Listed records =>
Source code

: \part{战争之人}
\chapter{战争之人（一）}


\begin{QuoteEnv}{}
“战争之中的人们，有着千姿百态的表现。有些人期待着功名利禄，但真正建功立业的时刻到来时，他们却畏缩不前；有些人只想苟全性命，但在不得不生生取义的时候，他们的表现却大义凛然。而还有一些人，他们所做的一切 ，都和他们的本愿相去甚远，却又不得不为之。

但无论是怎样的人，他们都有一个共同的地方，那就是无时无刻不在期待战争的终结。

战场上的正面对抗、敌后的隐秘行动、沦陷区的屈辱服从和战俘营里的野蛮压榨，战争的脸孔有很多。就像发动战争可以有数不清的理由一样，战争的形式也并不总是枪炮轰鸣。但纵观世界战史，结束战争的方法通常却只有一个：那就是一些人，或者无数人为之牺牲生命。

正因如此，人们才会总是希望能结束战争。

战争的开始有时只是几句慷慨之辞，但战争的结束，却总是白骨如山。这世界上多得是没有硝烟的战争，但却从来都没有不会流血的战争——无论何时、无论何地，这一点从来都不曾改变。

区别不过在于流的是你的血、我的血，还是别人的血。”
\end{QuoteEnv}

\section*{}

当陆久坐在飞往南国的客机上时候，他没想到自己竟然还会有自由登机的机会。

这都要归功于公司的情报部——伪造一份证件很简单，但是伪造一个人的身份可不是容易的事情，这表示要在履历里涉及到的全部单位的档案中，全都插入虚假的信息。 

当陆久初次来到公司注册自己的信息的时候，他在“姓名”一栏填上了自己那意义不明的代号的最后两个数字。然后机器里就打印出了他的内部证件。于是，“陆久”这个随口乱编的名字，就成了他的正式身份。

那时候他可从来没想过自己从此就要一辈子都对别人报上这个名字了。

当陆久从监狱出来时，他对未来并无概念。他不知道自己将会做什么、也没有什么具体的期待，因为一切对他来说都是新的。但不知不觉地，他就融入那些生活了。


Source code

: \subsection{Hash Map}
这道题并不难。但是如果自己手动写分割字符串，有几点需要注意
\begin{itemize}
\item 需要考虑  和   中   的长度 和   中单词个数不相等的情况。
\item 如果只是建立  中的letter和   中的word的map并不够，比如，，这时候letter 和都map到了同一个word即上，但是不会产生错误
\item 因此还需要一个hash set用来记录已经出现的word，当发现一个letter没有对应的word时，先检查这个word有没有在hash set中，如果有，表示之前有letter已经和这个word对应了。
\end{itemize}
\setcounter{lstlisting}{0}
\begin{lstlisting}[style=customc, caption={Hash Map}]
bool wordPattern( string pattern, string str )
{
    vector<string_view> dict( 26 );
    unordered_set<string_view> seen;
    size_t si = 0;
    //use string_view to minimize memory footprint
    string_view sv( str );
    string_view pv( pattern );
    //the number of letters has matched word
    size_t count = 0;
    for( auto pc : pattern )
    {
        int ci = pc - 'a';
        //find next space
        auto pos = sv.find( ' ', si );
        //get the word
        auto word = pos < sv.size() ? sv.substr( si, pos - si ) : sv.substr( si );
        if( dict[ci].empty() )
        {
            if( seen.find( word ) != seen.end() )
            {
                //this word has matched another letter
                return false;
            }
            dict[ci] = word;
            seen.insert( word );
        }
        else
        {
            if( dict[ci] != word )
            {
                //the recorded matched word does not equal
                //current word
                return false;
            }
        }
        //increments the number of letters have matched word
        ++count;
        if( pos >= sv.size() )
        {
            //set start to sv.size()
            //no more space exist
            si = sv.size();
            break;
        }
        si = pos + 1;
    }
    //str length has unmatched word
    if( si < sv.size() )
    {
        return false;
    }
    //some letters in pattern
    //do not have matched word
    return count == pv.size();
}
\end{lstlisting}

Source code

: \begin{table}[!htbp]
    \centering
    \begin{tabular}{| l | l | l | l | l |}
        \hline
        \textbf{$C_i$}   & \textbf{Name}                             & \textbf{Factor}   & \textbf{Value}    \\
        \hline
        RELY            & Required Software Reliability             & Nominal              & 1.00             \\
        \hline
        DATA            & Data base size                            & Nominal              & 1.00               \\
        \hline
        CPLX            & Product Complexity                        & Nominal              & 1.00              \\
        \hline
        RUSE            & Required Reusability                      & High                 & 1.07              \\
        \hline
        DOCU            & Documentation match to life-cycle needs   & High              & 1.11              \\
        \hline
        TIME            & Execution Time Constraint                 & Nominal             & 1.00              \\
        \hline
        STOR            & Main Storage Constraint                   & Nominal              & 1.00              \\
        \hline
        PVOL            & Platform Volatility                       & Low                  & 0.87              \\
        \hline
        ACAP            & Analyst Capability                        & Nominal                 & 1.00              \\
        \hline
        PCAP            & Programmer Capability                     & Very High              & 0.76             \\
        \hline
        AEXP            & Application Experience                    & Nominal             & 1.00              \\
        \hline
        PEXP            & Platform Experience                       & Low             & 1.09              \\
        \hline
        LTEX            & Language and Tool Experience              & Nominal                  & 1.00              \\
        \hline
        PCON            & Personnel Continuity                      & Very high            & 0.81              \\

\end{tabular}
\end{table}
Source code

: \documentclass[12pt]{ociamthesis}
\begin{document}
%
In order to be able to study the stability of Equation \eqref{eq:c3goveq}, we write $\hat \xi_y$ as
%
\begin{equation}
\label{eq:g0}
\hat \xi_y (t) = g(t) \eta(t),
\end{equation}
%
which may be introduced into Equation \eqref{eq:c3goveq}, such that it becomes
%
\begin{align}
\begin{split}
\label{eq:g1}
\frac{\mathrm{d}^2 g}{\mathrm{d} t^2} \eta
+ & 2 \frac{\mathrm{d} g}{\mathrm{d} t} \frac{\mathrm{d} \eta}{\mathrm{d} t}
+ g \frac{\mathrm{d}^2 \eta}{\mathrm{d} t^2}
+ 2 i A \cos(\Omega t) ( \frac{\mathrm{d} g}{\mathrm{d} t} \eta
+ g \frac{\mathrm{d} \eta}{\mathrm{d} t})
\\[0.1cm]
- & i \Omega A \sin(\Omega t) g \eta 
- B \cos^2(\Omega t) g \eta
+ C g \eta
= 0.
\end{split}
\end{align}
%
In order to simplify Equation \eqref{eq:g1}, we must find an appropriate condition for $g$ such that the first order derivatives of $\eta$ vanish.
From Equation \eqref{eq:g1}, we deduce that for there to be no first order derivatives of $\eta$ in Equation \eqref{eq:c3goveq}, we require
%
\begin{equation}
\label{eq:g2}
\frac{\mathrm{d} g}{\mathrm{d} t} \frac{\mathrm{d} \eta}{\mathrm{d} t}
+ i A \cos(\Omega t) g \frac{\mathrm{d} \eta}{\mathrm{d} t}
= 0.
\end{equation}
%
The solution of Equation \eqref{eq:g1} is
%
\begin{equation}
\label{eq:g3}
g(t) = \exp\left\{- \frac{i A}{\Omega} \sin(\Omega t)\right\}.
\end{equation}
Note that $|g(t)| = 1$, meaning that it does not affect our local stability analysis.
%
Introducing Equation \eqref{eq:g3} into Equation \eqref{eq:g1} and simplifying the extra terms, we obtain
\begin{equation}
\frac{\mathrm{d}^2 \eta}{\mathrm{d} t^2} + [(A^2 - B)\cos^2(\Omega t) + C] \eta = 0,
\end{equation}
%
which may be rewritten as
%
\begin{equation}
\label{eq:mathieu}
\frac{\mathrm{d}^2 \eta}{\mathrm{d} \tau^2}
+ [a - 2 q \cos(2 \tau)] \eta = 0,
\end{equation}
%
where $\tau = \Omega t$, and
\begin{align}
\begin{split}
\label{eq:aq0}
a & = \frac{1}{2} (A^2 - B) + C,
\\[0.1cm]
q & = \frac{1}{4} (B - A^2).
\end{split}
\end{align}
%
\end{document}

Aim of the task =>
Print, please, the lines from the first line of the material through the line that contains "这都要归功于公司的情报部——", exactly as written and with nothing added.

Answer to this task =>
Source code

: \part{战争之人}
\chapter{战争之人（一）}


\begin{QuoteEnv}{}
“战争之中的人们，有着千姿百态的表现。有些人期待着功名利禄，但真正建功立业的时刻到来时，他们却畏缩不前；有些人只想苟全性命，但在不得不生生取义的时候，他们的表现却大义凛然。而还有一些人，他们所做的一切 ，都和他们的本愿相去甚远，却又不得不为之。

但无论是怎样的人，他们都有一个共同的地方，那就是无时无刻不在期待战争的终结。

战场上的正面对抗、敌后的隐秘行动、沦陷区的屈辱服从和战俘营里的野蛮压榨，战争的脸孔有很多。就像发动战争可以有数不清的理由一样，战争的形式也并不总是枪炮轰鸣。但纵观世界战史，结束战争的方法通常却只有一个：那就是一些人，或者无数人为之牺牲生命。

正因如此，人们才会总是希望能结束战争。

战争的开始有时只是几句慷慨之辞，但战争的结束，却总是白骨如山。这世界上多得是没有硝烟的战争，但却从来都没有不会流血的战争——无论何时、无论何地，这一点从来都不曾改变。

区别不过在于流的是你的血、我的血，还是别人的血。”
\end{QuoteEnv}

\section*{}

当陆久坐在飞往南国的客机上时候，他没想到自己竟然还会有自由登机的机会。

这都要归功于公司的情报部——伪造一份证件很简单，但是伪造一个人的身份可不是容易的事情，这表示要在履历里涉及到的全部单位的档案中，全都插入虚假的信息。 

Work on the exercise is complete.